Il tempo delle nonne
Anna Antonietta Cerri - 19-04-2001
Scuola dell'Infanzia S. Borello di Alpignano (Torino): anche le mamme del secondo gruppo di analisi e riflessione sul tema "Dal sé all'Altro" hanno terminato il percorso. Mi fermo ancora dentro quelle quattro pareti del salone (ove si sono svolti gli incontri), è tardi, le 19,45, ed il custode inizia il suo primo giro esterno l'edificio, mi guarda e continua il percorso. Probabilmente pensa che se me ne vado può chiudere i cancelli e stare tranquillo.
Si, devo andare, sono stanca, ma quel salone è ancora carico di quelle angosce che le madri hanno esternato e socializzato. Devo completare un pensiero che mi frulla per la testa. Le parole dette volteggiano lì intorno, qualcuna cade tanto è greve e sono quelle che inseguo. Perché persone di genere femminile, adulte e responsabili dell'educazione dei figli, nascondono in sé tante insicurezze? Perché tengono in vita ricordi infantili dolorosi?
Dai papà che le hanno svalutate, alle mamme che non sono state in grado di mediare perché deboli a loro volta; mamme che non ascoltavano le figlie, più attente ai figli; madri che hanno affidato le figlie al collegio senza motivare l'allontanamento; la rigidità dei padri e l'incapacità affettiva delle madri; genitori assenti per lavoro sostituiti dai nonni; genitori separati che usavano le figlie per farsi del male...Insomma tutto è lì nell'aria: il non sentirsi amate, ascoltate e accettate.

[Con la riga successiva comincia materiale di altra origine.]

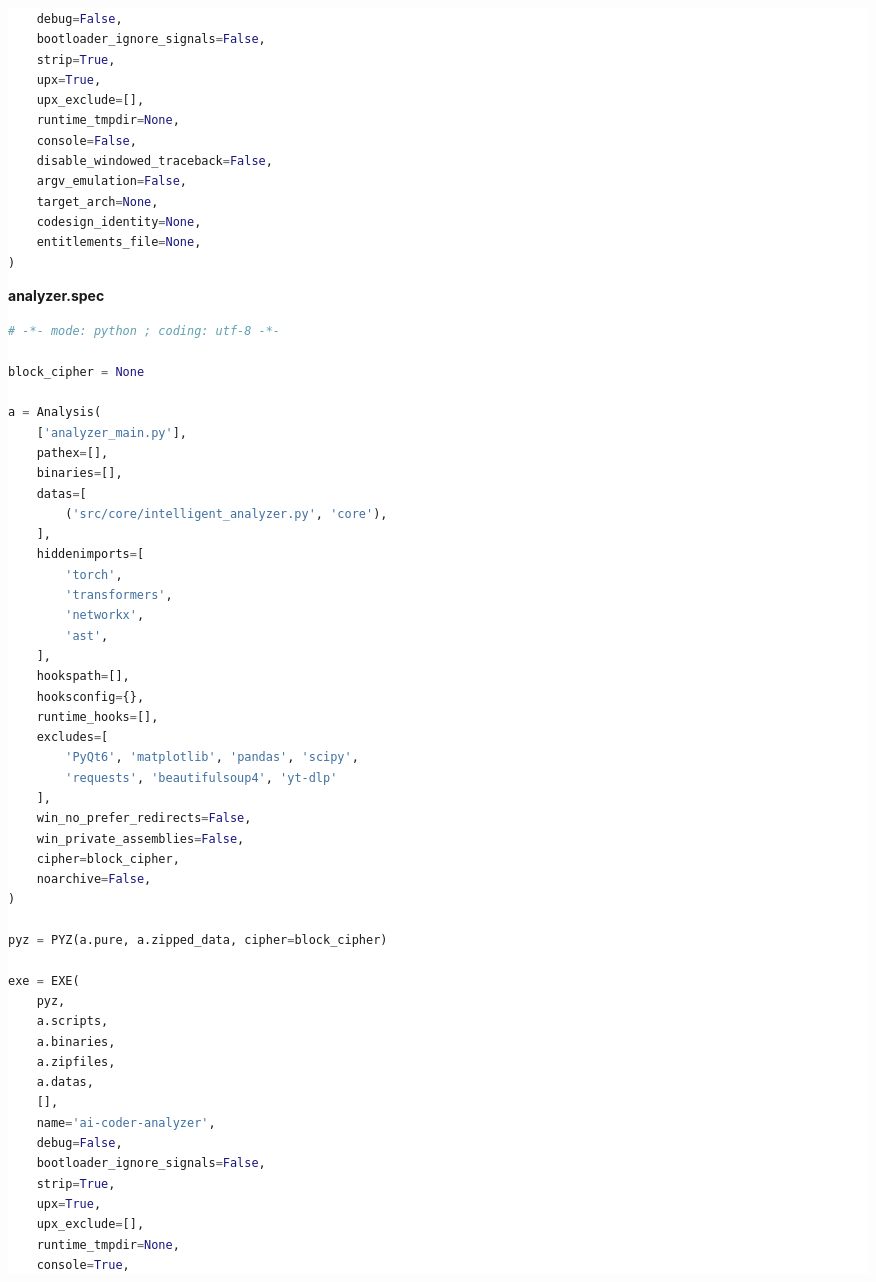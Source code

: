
 ```python
    debug=False,
    bootloader_ignore_signals=False,
    strip=True,
    upx=True,
    upx_exclude=[],
    runtime_tmpdir=None,
    console=False,
    disable_windowed_traceback=False,
    argv_emulation=False,
    target_arch=None,
    codesign_identity=None,
    entitlements_file=None,
)
```

**analyzer.spec**
```python
# -*- mode: python ; coding: utf-8 -*-

block_cipher = None

a = Analysis(
    ['analyzer_main.py'],
    pathex=[],
    binaries=[],
    datas=[
        ('src/core/intelligent_analyzer.py', 'core'),
    ],
    hiddenimports=[
        'torch',
        'transformers',
        'networkx',
        'ast',
    ],
    hookspath=[],
    hooksconfig={},
    runtime_hooks=[],
    excludes=[
        'PyQt6', 'matplotlib', 'pandas', 'scipy',
        'requests', 'beautifulsoup4', 'yt-dlp'
    ],
    win_no_prefer_redirects=False,
    win_private_assemblies=False,
    cipher=block_cipher,
    noarchive=False,
)

pyz = PYZ(a.pure, a.zipped_data, cipher=block_cipher)

exe = EXE(
    pyz,
    a.scripts,
    a.binaries,
    a.zipfiles,
    a.datas,
    [],
    name='ai-coder-analyzer',
    debug=False,
    bootloader_ignore_signals=False,
    strip=True,
    upx=True,
    upx_exclude=[],
    runtime_tmpdir=None,
    console=True,
```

Lì anche la promessa fatta a se stesse di dare ai figli quello che non hanno avuto dai loro genitori: i figli come prolungamento di sé. C'è anche la socializzazione del sentirsi infelici pur avendo tutto: un lavoro, una casa, una famiglia, dei figli...e l'infelicità.
Immagine della mia infanzia: la nonna, con le amiche intorno (erano incontri quotidiani, a casa dell'una o dell'altra) che sferruzzavano. Io, bambina, lì accanto con l'unica bambola della mia infanzia (eravamo i cosiddetti "poveri") e...ascoltavo rapita le parole di quelle donne. Di certo erano parole che raccontavano la quotidianità, i mariti, i figli, le suocere, le difficoltà economiche, le malattie, la morte...Il ricordo chiaro è che quando se ne andavano erano sorridenti. Le case si trasformavano, grazie a quelle candide signore, in un luogo socialmente utile: lì si svolgeva l'ascolto psicologico. Il socializzare la problematica quotidiana le faceva sentire meno sole, il condividere il momento di riflessione le rafforzava dando il bilanciato peso al fatto...

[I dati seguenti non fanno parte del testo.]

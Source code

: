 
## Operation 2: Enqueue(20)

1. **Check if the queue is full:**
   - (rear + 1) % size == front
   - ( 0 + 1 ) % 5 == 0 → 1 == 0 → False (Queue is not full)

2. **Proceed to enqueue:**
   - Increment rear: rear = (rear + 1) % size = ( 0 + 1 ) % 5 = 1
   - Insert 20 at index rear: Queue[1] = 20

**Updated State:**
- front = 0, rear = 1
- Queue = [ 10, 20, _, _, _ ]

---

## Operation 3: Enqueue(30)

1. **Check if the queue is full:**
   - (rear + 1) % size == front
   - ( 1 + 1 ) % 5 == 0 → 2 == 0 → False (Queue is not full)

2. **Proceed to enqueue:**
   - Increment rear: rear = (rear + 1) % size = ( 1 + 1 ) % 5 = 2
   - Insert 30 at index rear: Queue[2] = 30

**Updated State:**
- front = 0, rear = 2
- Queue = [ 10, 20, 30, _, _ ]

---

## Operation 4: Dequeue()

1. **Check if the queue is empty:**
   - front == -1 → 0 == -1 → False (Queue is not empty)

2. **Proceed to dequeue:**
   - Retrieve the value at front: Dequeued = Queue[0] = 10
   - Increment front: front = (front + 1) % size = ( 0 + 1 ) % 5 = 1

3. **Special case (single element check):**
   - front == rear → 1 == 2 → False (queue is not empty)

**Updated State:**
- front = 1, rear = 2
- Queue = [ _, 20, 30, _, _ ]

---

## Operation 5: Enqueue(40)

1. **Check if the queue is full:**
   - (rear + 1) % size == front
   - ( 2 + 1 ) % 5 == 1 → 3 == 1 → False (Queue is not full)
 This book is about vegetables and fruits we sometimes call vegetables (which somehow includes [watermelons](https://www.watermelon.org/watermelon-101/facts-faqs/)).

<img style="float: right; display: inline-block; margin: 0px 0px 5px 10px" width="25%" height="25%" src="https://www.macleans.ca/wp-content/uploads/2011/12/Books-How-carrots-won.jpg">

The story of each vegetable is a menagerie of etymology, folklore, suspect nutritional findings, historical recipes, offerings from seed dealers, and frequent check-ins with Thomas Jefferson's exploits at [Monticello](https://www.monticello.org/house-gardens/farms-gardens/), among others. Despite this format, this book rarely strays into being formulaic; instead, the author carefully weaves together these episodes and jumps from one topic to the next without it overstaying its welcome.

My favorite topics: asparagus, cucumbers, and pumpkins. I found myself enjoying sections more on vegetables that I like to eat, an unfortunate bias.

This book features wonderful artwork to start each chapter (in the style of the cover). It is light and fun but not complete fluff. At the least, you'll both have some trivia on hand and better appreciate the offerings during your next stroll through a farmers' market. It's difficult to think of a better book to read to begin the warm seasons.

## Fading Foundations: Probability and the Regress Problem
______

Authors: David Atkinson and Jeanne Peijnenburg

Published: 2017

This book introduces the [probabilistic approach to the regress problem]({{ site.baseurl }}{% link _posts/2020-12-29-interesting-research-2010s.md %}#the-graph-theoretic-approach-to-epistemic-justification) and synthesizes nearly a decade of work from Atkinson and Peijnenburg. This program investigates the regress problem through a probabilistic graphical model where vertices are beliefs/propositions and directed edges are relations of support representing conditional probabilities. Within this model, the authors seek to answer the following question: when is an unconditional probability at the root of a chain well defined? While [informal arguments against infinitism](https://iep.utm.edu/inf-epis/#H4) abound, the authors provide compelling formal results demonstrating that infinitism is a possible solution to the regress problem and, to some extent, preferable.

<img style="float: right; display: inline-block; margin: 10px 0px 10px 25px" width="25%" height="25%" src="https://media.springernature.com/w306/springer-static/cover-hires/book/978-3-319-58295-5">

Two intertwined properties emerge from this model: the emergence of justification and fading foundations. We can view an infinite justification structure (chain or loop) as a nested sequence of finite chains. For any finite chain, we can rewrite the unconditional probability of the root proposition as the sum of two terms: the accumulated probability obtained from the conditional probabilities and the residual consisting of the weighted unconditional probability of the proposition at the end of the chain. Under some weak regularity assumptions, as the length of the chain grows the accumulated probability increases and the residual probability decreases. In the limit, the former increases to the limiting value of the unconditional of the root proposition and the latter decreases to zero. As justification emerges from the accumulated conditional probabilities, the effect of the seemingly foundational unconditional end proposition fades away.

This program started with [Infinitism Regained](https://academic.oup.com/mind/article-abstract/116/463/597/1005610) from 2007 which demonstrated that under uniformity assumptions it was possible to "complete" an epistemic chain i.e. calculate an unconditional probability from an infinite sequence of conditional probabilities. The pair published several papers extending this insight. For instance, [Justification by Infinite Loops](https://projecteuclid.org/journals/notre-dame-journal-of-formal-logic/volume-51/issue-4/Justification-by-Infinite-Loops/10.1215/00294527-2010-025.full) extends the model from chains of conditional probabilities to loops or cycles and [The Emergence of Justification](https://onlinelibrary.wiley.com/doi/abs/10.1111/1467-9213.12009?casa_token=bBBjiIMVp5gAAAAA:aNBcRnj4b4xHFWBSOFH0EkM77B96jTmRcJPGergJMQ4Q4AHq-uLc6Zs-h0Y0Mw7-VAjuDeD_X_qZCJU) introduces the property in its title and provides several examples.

Dunque, la patologia del nostro tempo nasce dalla incertezza dell'essere (che ha radici lontane), dalla coscienza di svolgere vari ruoli (figlia, moglie, madre, impiegata...) e dall'incoscienza di essere persone di genere, di appartenere ad una dimensione femminile, di avere il diritto di esprimersi come donne, invece di inseguire miraggi maschili (non sono femminista ma sono per le pari opportunità, visto che il genere non è neutro), il diritto di ritagliarsi un pò di tempo per socializzare e condividere il vissuto, per rielaborarlo e contestualizzarlo, per ridare equilibrio al nostro "essere". Si rincorre un tempo per portare i figli a fare corsi che non amano, stressandoli, ma sarebbe più opportuno trovare il tempo "delle nonne" per ristabilire un contatto col sé persona.

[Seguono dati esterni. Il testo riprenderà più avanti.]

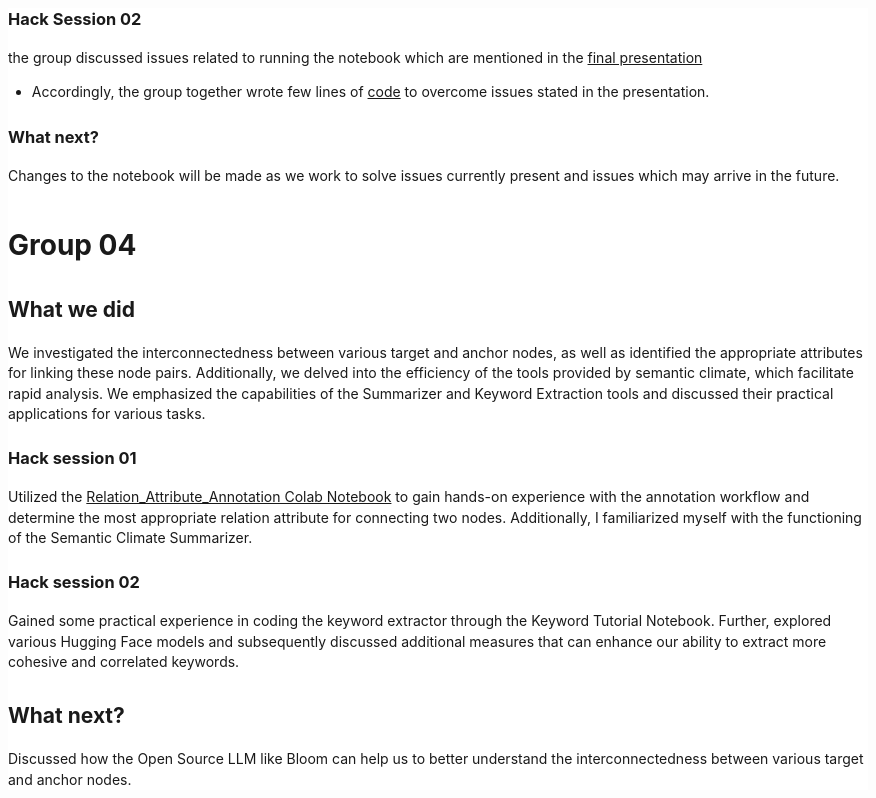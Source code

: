 ### Hack Session 02
the group discussed issues related to running the notebook which are mentioned in the [final presentation](https://github.com/petermr/semanticClimate/blob/main/climate-knowledge-hunt-hackathon-material/Group_2/Group2_hackthon.pptx)
- Accordingly, the group together wrote few lines of [code](https://github.com/petermr/semanticClimate/blob/main/climate-knowledge-hunt-hackathon-material/Group_2/hackathon_code_group2.py) to overcome issues stated in the presentation.

### What next?
Changes to the notebook will be made as we work to solve issues currently present and issues which may arrive in the future. 

# Group 04

## What we did
We investigated the interconnectedness between various target and anchor nodes, as well as identified the appropriate attributes for linking these node pairs. Additionally, we delved into the efficiency of the tools provided by semantic climate, which facilitate rapid analysis. We emphasized the capabilities of the Summarizer and Keyword Extraction tools and discussed their practical applications for various tasks. 
### Hack session 01
Utilized the [Relation_Attribute_Annotation Colab Notebook](https://github.com/petermr/semanticClimate/blob/main/paragraphLinking/Relation_Attribute_Annotation.ipynb) to gain hands-on experience with the annotation workflow and determine the most appropriate relation attribute for connecting two nodes. Additionally, I familiarized myself with the functioning of the Semantic Climate Summarizer.
### Hack session 02
Gained some practical experience in coding the keyword extractor through the Keyword Tutorial Notebook. Further, explored various Hugging Face models and subsequently discussed additional measures that can enhance our ability to extract more cohesive and correlated keywords.
## What next?
Discussed how the Open Source LLM like Bloom can help us to better understand the interconnectedness between various target and anchor nodes.





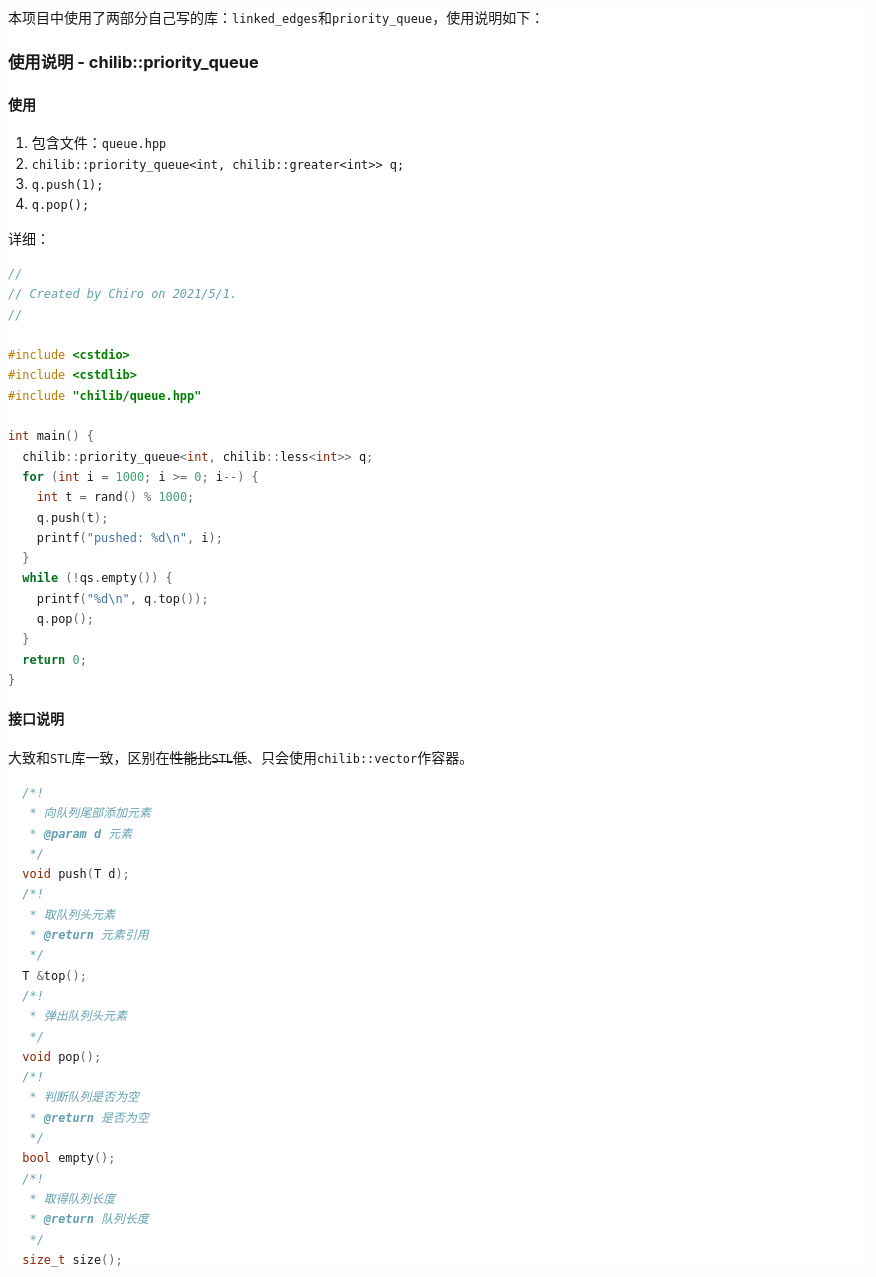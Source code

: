本项目中使用了两部分自己写的库：`linked_edges`和`priority_queue`，使用说明如下：

### 使用说明 - chilib::priority_queue

#### 使用

1. 包含文件：`queue.hpp`
2. `chilib::priority_queue<int, chilib::greater<int>> q;`
3. `q.push(1);`
4. `q.pop();`

详细：

```cpp
//
// Created by Chiro on 2021/5/1.
//

#include <cstdio>
#include <cstdlib>
#include "chilib/queue.hpp"

int main() {
  chilib::priority_queue<int, chilib::less<int>> q;
  for (int i = 1000; i >= 0; i--) {
    int t = rand() % 1000;
    q.push(t);
    printf("pushed: %d\n", i);
  }
  while (!qs.empty()) {
    printf("%d\n", q.top());
	q.pop();
  }
  return 0;
}
```

#### 接口说明

大致和`STL`库一致，区别在~~性能比`STL`低~~、只会使用`chilib::vector`作容器。

```cpp
  /*!
   * 向队列尾部添加元素
   * @param d 元素
   */
  void push(T d);
  /*!
   * 取队列头元素
   * @return 元素引用
   */
  T &top();
  /*!
   * 弹出队列头元素
   */
  void pop();
  /*!
   * 判断队列是否为空
   * @return 是否为空
   */
  bool empty();
  /*!
   * 取得队列长度
   * @return 队列长度
   */
  size_t size();
```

La nostra scuola questo ha fatto:si è trasformata, anche se per un breve periodo, in un luogo socialmente utile; uno spazio per la riflessione su un amaro vissuto al femminile targato 2001, ma con radici negli anni '70. Il compito della scuola non è questo? Certo non ci hanno dato la preparazione per fare questo, e se vogliamo dirla tutta, neanche per ascoltare le piccole persone di genere che ci stanno giornalmente intorno. Perché farlo allora? Perché i genitori, le mamme soprattutto (che il senso comune relega ancora al ruolo di "cura"), non sono i nemici della scuola, non sono neanche intrusi: fanno parte del vissuto delle nostre scolare/scolari. Perché buona parte del corpo docente della scuola di base è femminile, e quindi la qualità del nostro essere persona di genere in interazione con l'Altro dipende anche dalle donne che abbiamo vissuto nella nostra infanzia:"...sono i rapporti con le altre donne che hanno segnato la nostra crescita, il nostro malessere o felicità di essere donna" (L.Cipollone), e di mio ancora aggiungo che da questo dipende anche la qualità dell'essere persona di genere maschile.